Sen. John McCain of Arizona, the ranking Republican on the Senate Armed Services Committee, said his office has been "flooded" with comments and tweets from service members, including one who asked, "If they aren't the enemy, who has been shooting at us all this time?"
"For the vice president of the United States to make a statement like that is an insult to the men and women who are serving today," McCain said on Fox News Tuesday night. "But also, what about the families of those who have been killed by the IEDs that the Taliban have manufactured, the same Taliban that sheltered bin Laden?"
Biden's spokeswoman, Kendra Barkoff, said Biden's statement wasn't incorrect and merely restated the administration's goal to "disrupt, dismantle and defeat al-Qaida in Afghanistan and Pakistan."
"Politicians who criticize his remarks are either ignorant of why we are fighting in Afghanistan or playing politics with issues of war and peace," Barkoff wrote in an email. "Either way, they are profoundly wrong."
Biden made the comment during a Dec. 15 interview, released Monday, with Newsweek contributor Leslie Gelb, president emeritus of the Council on Foreign Relations and Biden's partner in a 2005 plan for a political solution in Iraq.
Biden said it would be "good enough" if Afghanistan were no longer a haven for terrorists set on harming the United States and its allies. But, he added, "We're not there yet."
"Look, the Taliban per se is not our enemy," Biden told Gelb. "That's critical. There is not a single statement that the president has ever made in any of our policy assertions that the Taliban is our enemy because it threatens U.S. interests. If, in fact, the Taliban is able to collapse the existing government, which is cooperating with us in keeping the bad guys from being able to do damage to us, then that becomes a problem for us."
He said the United States is on a "dual track" with Afghanistan to continue targeting al-Qaida and making the Afghan government strong enough to negotiate with the Taliban without being overthrown by them.
"And at the same time," he continued, "try to get the Taliban to move in the direction to see to it that they, through reconciliation, commit not to be engaged with al-Qaida or any other organization that they would harbor to do damage to us and our allies."
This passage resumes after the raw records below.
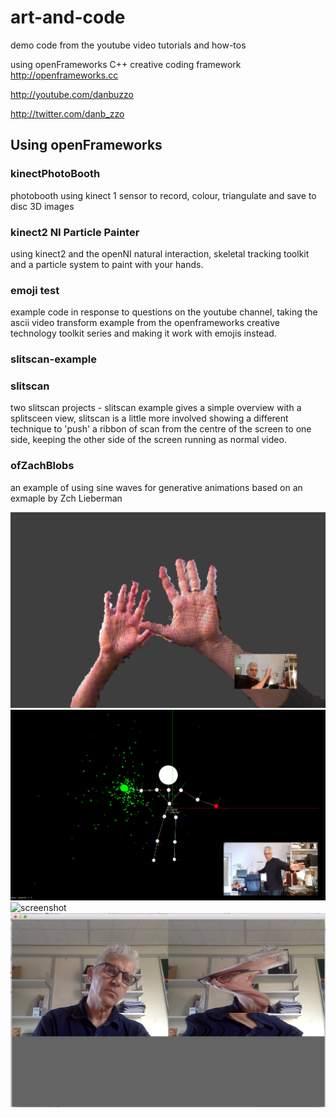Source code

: # art-and-code
demo code from the youtube video tutorials and how-tos

using openFrameworks C++ creative coding framework
 http://openframeworks.cc 

 http://youtube.com/danbuzzo

 http://twitter.com/danb_zzo

 ## Using openFrameworks

### kinectPhotoBooth
photobooth using kinect 1 sensor to record, colour, triangulate and save to disc 3D images

### kinect2 NI Particle Painter
using kinect2 and the openNI natural interaction, skeletal tracking toolkit and a particle system to paint with your hands.

### emoji test 
example code in response to questions on the youtube channel, taking the ascii video transform example from the openframeworks creative technology toolkit series and making it work with emojis instead.  

### slitscan-example
### slitscan

two slitscan projects - slitscan example gives a simple overview with a splitsceen view, slitscan is a little more involved showing a different technique to 'push' a ribbon of scan from the centre of the screen to one side, keeping the other side of the screen running as normal video.

### ofZachBlobs

an example of using sine waves for generative animations based on an exmaple by Zch Lieberman 

![screenshot](kinectPhotoBooth/screenshot-kinectphotobooth.png)
![screenshot](kinect2-NI-ParticlePainter/screenshot-kinect2-particle-painter.png)
![screenshot](emojiTest/screenshot-emojitest.png)
![screenshot](slitscan-example/slitscan-example-screenshot.png)

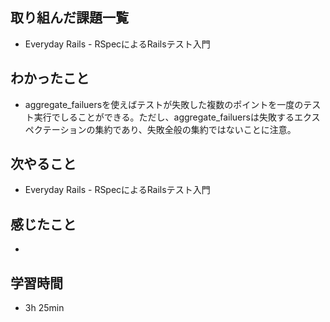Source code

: ## 取り組んだ課題一覧
- Everyday Rails - RSpecによるRailsテスト入門
## わかったこと
- aggregate_failuersを使えばテストが失敗した複数のポイントを一度のテスト実行でしることができる。ただし、aggregate_failuersは失敗するエクスペクテーションの集約であり、失敗全般の集約ではないことに注意。
## 次やること
- Everyday Rails - RSpecによるRailsテスト入門
## 感じたこと
- 
## 学習時間
- 3h 25min
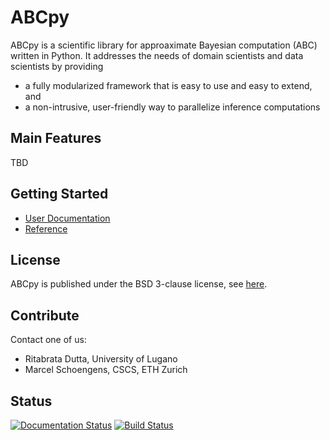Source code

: # ABCpy 

ABCpy is a scientific library for approaximate Bayesian computation (ABC)
written in Python. It addresses the needs of domain scientists and data
scientists by providing

* a fully modularized framework that is easy to use and easy to extend, and
* a non-intrusive, user-friendly way to parallelize inference computations

## Main Features
TBD

## Getting Started
* [User Documentation](http://abcpy.readthedocs.io/en/latest/README.html)
* [Reference](http://abcpy.readthedocs.io/en/latest/abcpy.html)

## License
ABCpy is published under the BSD 3-clause license, see [here](LICENSE).

## Contribute
Contact one of us:
* Ritabrata Dutta, University of Lugano
* Marcel Schoengens, CSCS, ETH Zurich

## Status
[![Documentation Status](https://readthedocs.org/projects/abcpy/badge/?version=latest)](http://abcpy.readthedocs.io/en/latest/?badge=latest)
[![Build Status](https://travis-ci.org/mschoengens/abcpy.svg?branch=master)](https://travis-ci.org/mschoengens/abcpy)

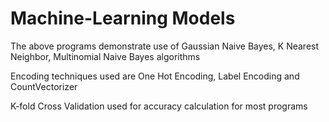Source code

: # Machine-Learning Models

The above programs demonstrate use of Gaussian Naive Bayes, K Nearest Neighbor, Multinomial Naive Bayes algorithms

Encoding techniques used are One Hot Encoding, Label Encoding and CountVectorizer

K-fold Cross Validation used for accuracy calculation for most programs

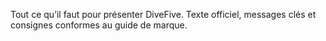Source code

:Tout ce qu’il faut pour présenter DiveFive. Texte officiel, messages clés et consignes conformes au guide de marque.
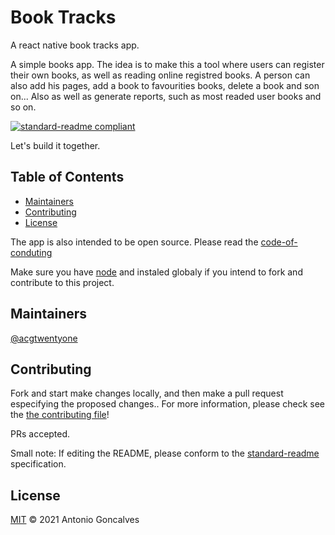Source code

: # Book Tracks
A react native book tracks app.

A simple books app. The idea is to make this a tool where users can register their own books, as well as reading online registred books. 
A person can also add his pages, add a book to favourities books, delete a book and son on... Also as well as generate reports, such as most readed user books and so on.

[![standard-readme compliant](https://img.shields.io/badge/standard--readme-OK-green.svg?style=flat-square)](https://github.com/acgtwentyone/booktracks#readme)

Let's build it together.

## Table of Contents

- [Maintainers](#maintainers)
- [Contributing](#contributing)
- [License](#license)

The app is also intended to be open source. Please read the [code-of-conduting](https://github.com/acgtwentyone/booktracks/blob/main/CODE_OF_CONDUCT.md) 

Make sure you have [node](https://nodejs.org/en/) and instaled globaly if you intend to fork and contribute to this project.

## Maintainers

[@acgtwentyone](https://github.com/acgtwentyone)

## Contributing

Fork and start make changes locally, and then make a pull request especifying the proposed changes.. For more information, please check see the [the contributing file](contributing.md)!

PRs accepted.

Small note: If editing the README, please conform to the [standard-readme](https://github.com/acgtwentyone/booktracks#readme) specification.

## License

[MIT](https://opensource.org/licenses/MIT) © 2021 Antonio Goncalves
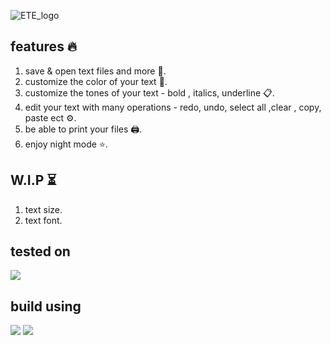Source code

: ![ETE_logo](https://user-images.githubusercontent.com/95249974/181734159-96e38456-fd13-44e2-907b-83b8b45f5dbc.png)

## features 🔥
1. save & open text files and more 💾.
2. customize the color of your text 🌈.
3. customize the tones of your text - bold , italics, underline 📋.
4. edit your text with many operations - redo, undo, select all ,clear , copy, paste ect ⚙️.
5. be able to print your files 🖨️.
6. enjoy night mode ⭐.

## W.I.P ⏳
1. text size.
2. text font.

## tested on
<img src="https://img.shields.io/badge/Windows-0078D6?style=for-the-badge&logo=windows&logoColor=white" />

## build using
<img src="https://img.shields.io/badge/Python-FFD43B?style=for-the-badge&logo=python&logoColor=blue" /> <img src="[http://www.pythonics.org/](https://programacionfacil.org/cursos/tkinter/capitulo_1_tkinter_primera_ventana_grafica.html)" />
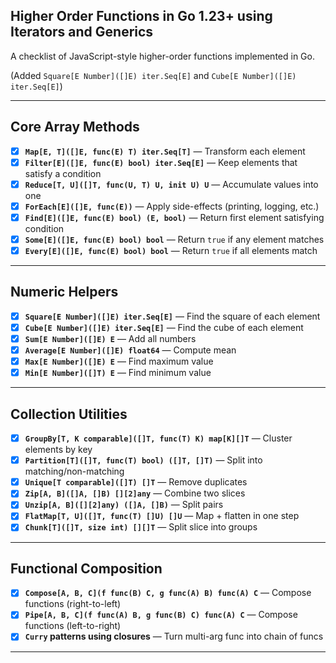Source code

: ## Higher Order Functions in Go 1.23+ using Iterators and Generics

A checklist of JavaScript-style higher-order functions implemented in Go.

(Added `Square[E Number]([]E) iter.Seq[E]` and `Cube[E Number]([]E) iter.Seq[E]`)

---

## Core Array Methods

- [x] **`Map[E, T]([]E, func(E) T) iter.Seq[T]`** — Transform each element
- [x] **`Filter[E]([]E, func(E) bool) iter.Seq[E]`** — Keep elements that satisfy a condition
- [x] **`Reduce[T, U]([]T, func(U, T) U, init U) U`** — Accumulate values into one
- [x] **`ForEach[E]([]E, func(E))`** — Apply side-effects (printing, logging, etc.)
- [x] **`Find[E]([]E, func(E) bool) (E, bool)`** — Return first element satisfying condition
- [x] **`Some[E]([]E, func(E) bool) bool`** — Return `true` if any element matches
- [x] **`Every[E]([]E, func(E) bool) bool`** — Return `true` if all elements match

---

## Numeric Helpers

- [x] **`Square[E Number]([]E) iter.Seq[E]`** — Find the square of each element
- [x] **`Cube[E Number]([]E) iter.Seq[E]`** — Find the cube of each element
- [x] **`Sum[E Number]([]E) E`** — Add all numbers
- [x] **`Average[E Number]([]E) float64`** — Compute mean
- [x] **`Max[E Number]([]E) E`** — Find maximum value
- [x] **`Min[E Number]([]T) E`** — Find minimum value

---

## Collection Utilities

- [x] **`GroupBy[T, K comparable]([]T, func(T) K) map[K][]T`** — Cluster elements by key
- [x] **`Partition[T]([]T, func(T) bool) ([]T, []T)`** — Split into matching/non-matching
- [x] **`Unique[T comparable]([]T) []T`** — Remove duplicates
- [x] **`Zip[A, B]([]A, []B) [][2]any`** — Combine two slices
- [x] **`Unzip[A, B]([][2]any) ([]A, []B)`** — Split pairs
- [x] **`FlatMap[T, U]([]T, func(T) []U) []U`** — Map + flatten in one step
- [x] **`Chunk[T]([]T, size int) [][]T`** — Split slice into groups

---

## Functional Composition

- [x] **`Compose[A, B, C](f func(B) C, g func(A) B) func(A) C`** — Compose functions (right-to-left)
- [x] **`Pipe[A, B, C](f func(A) B, g func(B) C) func(A) C`** — Compose functions (left-to-right)
- [x] **`Curry` patterns using closures** — Turn multi-arg func into chain of funcs

---
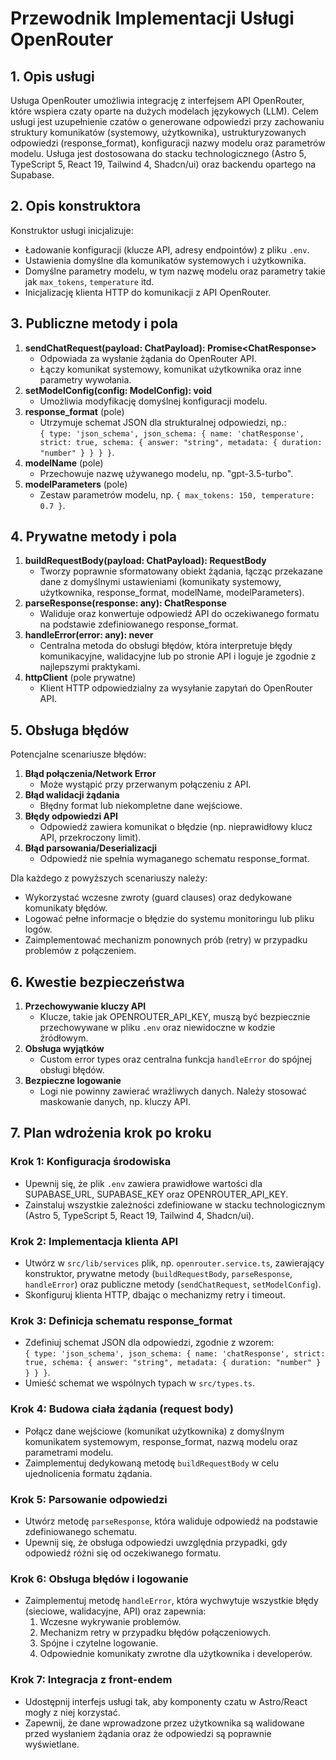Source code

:# Przewodnik Implementacji Usługi OpenRouter

## 1. Opis usługi
Usługa OpenRouter umożliwia integrację z interfejsem API OpenRouter, które wspiera czaty oparte na dużych modelach językowych (LLM). Celem usługi jest uzupełnienie czatów o generowane odpowiedzi przy zachowaniu struktury komunikatów (systemowy, użytkownika), ustrukturyzowanych odpowiedzi (response_format), konfiguracji nazwy modelu oraz parametrów modelu. Usługa jest dostosowana do stacku technologicznego (Astro 5, TypeScript 5, React 19, Tailwind 4, Shadcn/ui) oraz backendu opartego na Supabase.

## 2. Opis konstruktora
Konstruktor usługi inicjalizuje:
- Ładowanie konfiguracji (klucze API, adresy endpointów) z pliku `.env`.
- Ustawienia domyślne dla komunikatów systemowych i użytkownika.
- Domyślne parametry modelu, w tym nazwę modelu oraz parametry takie jak `max_tokens`, `temperature` itd.
- Inicjalizację klienta HTTP do komunikacji z API OpenRouter.

## 3. Publiczne metody i pola
1. **sendChatRequest(payload: ChatPayload): Promise\<ChatResponse\>**  
   - Odpowiada za wysłanie żądania do OpenRouter API.
   - Łączy komunikat systemowy, komunikat użytkownika oraz inne parametry wywołania.
2. **setModelConfig(config: ModelConfig): void**  
   - Umożliwia modyfikację domyślnej konfiguracji modelu.
3. **response_format** (pole)  
   - Utrzymuje schemat JSON dla strukturalnej odpowiedzi, np.:  
     `{ type: 'json_schema', json_schema: { name: 'chatResponse', strict: true, schema: { answer: "string", metadata: { duration: "number" } } } }`.
4. **modelName** (pole)  
   - Przechowuje nazwę używanego modelu, np. "gpt-3.5-turbo".
5. **modelParameters** (pole)  
   - Zestaw parametrów modelu, np. `{ max_tokens: 150, temperature: 0.7 }`.

## 4. Prywatne metody i pola
1. **buildRequestBody(payload: ChatPayload): RequestBody**  
   - Tworzy poprawnie sformatowany obiekt żądania, łącząc przekazane dane z domyślnymi ustawieniami (komunikaty systemowy, użytkownika, response_format, modelName, modelParameters).
2. **parseResponse(response: any): ChatResponse**  
   - Waliduje oraz konwertuje odpowiedź API do oczekiwanego formatu na podstawie zdefiniowanego response_format.
3. **handleError(error: any): never**  
   - Centralna metoda do obsługi błędów, która interpretuje błędy komunikacyjne, walidacyjne lub po stronie API i loguje je zgodnie z najlepszymi praktykami.
4. **httpClient** (pole prywatne)  
   - Klient HTTP odpowiedzialny za wysyłanie zapytań do OpenRouter API.

## 5. Obsługa błędów
Potencjalne scenariusze błędów:
1. **Błąd połączenia/Network Error**  
   - Może wystąpić przy przerwanym połączeniu z API.
2. **Błąd walidacji żądania**  
   - Błędny format lub niekompletne dane wejściowe.
3. **Błędy odpowiedzi API**  
   - Odpowiedź zawiera komunikat o błędzie (np. nieprawidłowy klucz API, przekroczony limit).
4. **Błąd parsowania/Deserializacji**  
   - Odpowiedź nie spełnia wymaganego schematu response_format.

Dla każdego z powyższych scenariuszy należy:
- Wykorzystać wczesne zwroty (guard clauses) oraz dedykowane komunikaty błędów.
- Logować pełne informacje o błędzie do systemu monitoringu lub pliku logów.
- Zaimplementować mechanizm ponownych prób (retry) w przypadku problemów z połączeniem.

## 6. Kwestie bezpieczeństwa
1. **Przechowywanie kluczy API**  
   - Klucze, takie jak OPENROUTER_API_KEY, muszą być bezpiecznie przechowywane w pliku `.env` oraz niewidoczne w kodzie źródłowym.
2. **Obsługa wyjątków**  
   - Custom error types oraz centralna funkcja `handleError` do spójnej obsługi błędów.
3. **Bezpieczne logowanie**  
   - Logi nie powinny zawierać wrażliwych danych. Należy stosować maskowanie danych, np. kluczy API.

## 7. Plan wdrożenia krok po kroku
### Krok 1: Konfiguracja środowiska
- Upewnij się, że plik `.env` zawiera prawidłowe wartości dla SUPABASE_URL, SUPABASE_KEY oraz OPENROUTER_API_KEY.
- Zainstaluj wszystkie zależności zdefiniowane w stacku technologicznym (Astro 5, TypeScript 5, React 19, Tailwind 4, Shadcn/ui).

### Krok 2: Implementacja klienta API
- Utwórz w `src/lib/services` plik, np. `openrouter.service.ts`, zawierający konstruktor, prywatne metody (`buildRequestBody`, `parseResponse`, `handleError`) oraz publiczne metody (`sendChatRequest`, `setModelConfig`).
- Skonfiguruj klienta HTTP, dbając o mechanizmy retry i timeout.

### Krok 3: Definicja schematu response_format
- Zdefiniuj schemat JSON dla odpowiedzi, zgodnie z wzorem:  
  `{ type: 'json_schema', json_schema: { name: 'chatResponse', strict: true, schema: { answer: "string", metadata: { duration: "number" } } } }`.  
- Umieść schemat we wspólnych typach w `src/types.ts`.

### Krok 4: Budowa ciała żądania (request body)
- Połącz dane wejściowe (komunikat użytkownika) z domyślnym komunikatem systemowym, response_format, nazwą modelu oraz parametrami modelu.
- Zaimplementuj dedykowaną metodę `buildRequestBody` w celu ujednolicenia formatu żądania.

### Krok 5: Parsowanie odpowiedzi
- Utwórz metodę `parseResponse`, która waliduje odpowiedź na podstawie zdefiniowanego schematu.
- Upewnij się, że obsługa odpowiedzi uwzględnia przypadki, gdy odpowiedź różni się od oczekiwanego formatu.

### Krok 6: Obsługa błędów i logowanie
- Zaimplementuj metodę `handleError`, która wychwytuje wszystkie błędy (sieciowe, walidacyjne, API) oraz zapewnia:
  1. Wczesne wykrywanie problemów.
  2. Mechanizm retry w przypadku błędów połączeniowych.
  3. Spójne i czytelne logowanie.
  4. Odpowiednie komunikaty zwrotne dla użytkownika i developerów.

### Krok 7: Integracja z front-endem
- Udostępnij interfejs usługi tak, aby komponenty czatu w Astro/React mogły z niej korzystać.
- Zapewnij, że dane wprowadzone przez użytkownika są walidowane przed wysłaniem żądania oraz że odpowiedzi są poprawnie wyświetlane.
In a briefing Monday, White House Press Secretary Jay Carney said the U.S. invaded Afghanistan because al-Qaida launched its 9/11 attacks from there, not because the Taliban was in power. Biden's comments reflect that "while we are fighting them ... the elimination of the Taliban is not the issue here," he said.
Asked whether Biden's comment was regrettable, Carney said only "when taken out of context."
The Afghan government supports reconciliation with the Taliban, provided the Taliban rejects al-Qaida, renounces violence and supports the Afghan constitution. The Obama administration supports that policy.
McCain said Biden has "some cockamamie idea" that the United States can negotiate peace with the Taliban as troops leave the country. All U.S. combat troops are scheduled to withdraw by the end of 2014.
He referred to news reports that the administration is considering releasing Taliban prisoners from the military prison in Guantanamo Bay, Cuba.
"This is the most wrongheaded kind of thing that I have ever encountered," McCain said.
Romney began lashing out against Biden immediately Monday, saying his statement to Newsweek was "bizarre, factually wrong and an outrageous affront to our troops carrying out the fight in Afghanistan."
"The Taliban is clearly a bitter enemy of the United States," he said in a statement. "Vice President Biden's statement to the contrary calls into question the White House's leadership in Afghanistan -- or lack of it."
Biden's comment also gave former Virginia Gov. Douglas Wilder another opportunity to argue that Biden should be replaced. Wilder, a Democrat, views Biden as a gaffe-prone liability to the administration. He called last year for President Barack Obama to dump Biden and make Secretary of State Hillary Rodham Clinton his running mate in 2012.
"I fought in Korea, front line," Wilder said Tuesday on Fox News. "I knew who the enemy were. The enemy were the people who were firing at me and shooting at me."